▶ [Aim of the exercise]:
Leave out the pictures, and write out exactly the lines from the beginning of the material to the line holding "### How to redirect to a new URL?", that line included, and nothing else.

▶ [Source records]:
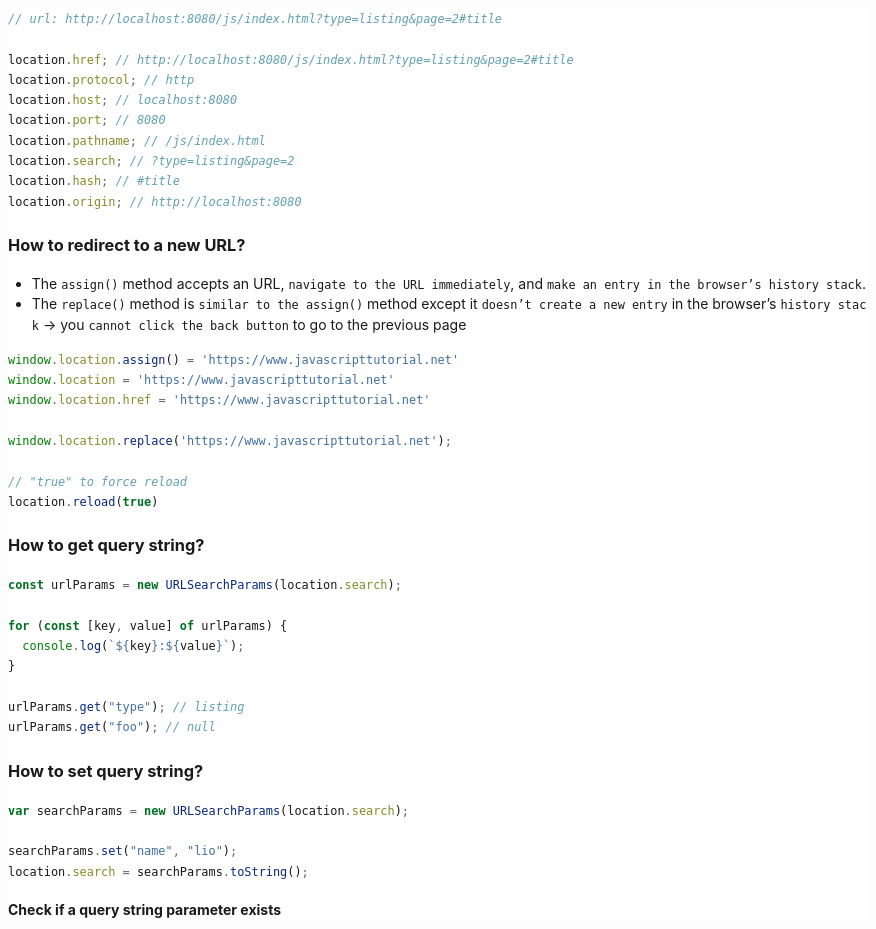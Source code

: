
 ```js
// url: http://localhost:8080/js/index.html?type=listing&page=2#title

location.href; // http://localhost:8080/js/index.html?type=listing&page=2#title
location.protocol; // http
location.host; // localhost:8080
location.port; // 8080
location.pathname; // /js/index.html
location.search; // ?type=listing&page=2
location.hash; // #title
location.origin; // http://localhost:8080
```

### How to redirect to a new URL?

- The `assign()` method accepts an URL, `navigate to the URL immediately`, and `make an entry in the browser’s history stack`.
- The `replace()` method is `similar to the assign()` method except it `doesn’t create a new entry` in the browser’s `history stack` -> you `cannot click the back button` to go to the previous page

```js
window.location.assign() = 'https://www.javascripttutorial.net'
window.location = 'https://www.javascripttutorial.net'
window.location.href = 'https://www.javascripttutorial.net'

window.location.replace('https://www.javascripttutorial.net');

// "true" to force reload
location.reload(true)
```

### How to get query string?

```js
const urlParams = new URLSearchParams(location.search);

for (const [key, value] of urlParams) {
  console.log(`${key}:${value}`);
}

urlParams.get("type"); // listing
urlParams.get("foo"); // null
```

### How to set query string?

```js
var searchParams = new URLSearchParams(location.search);

searchParams.set("name", "lio");
location.search = searchParams.toString();
```

#### Check if a query string parameter exists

▶ [Final answer]:
Source code

:
 ```js
// url: http://localhost:8080/js/index.html?type=listing&page=2#title

location.href; // http://localhost:8080/js/index.html?type=listing&page=2#title
location.protocol; // http
location.host; // localhost:8080
location.port; // 8080
location.pathname; // /js/index.html
location.search; // ?type=listing&page=2
location.hash; // #title
location.origin; // http://localhost:8080
```

### How to redirect to a new URL?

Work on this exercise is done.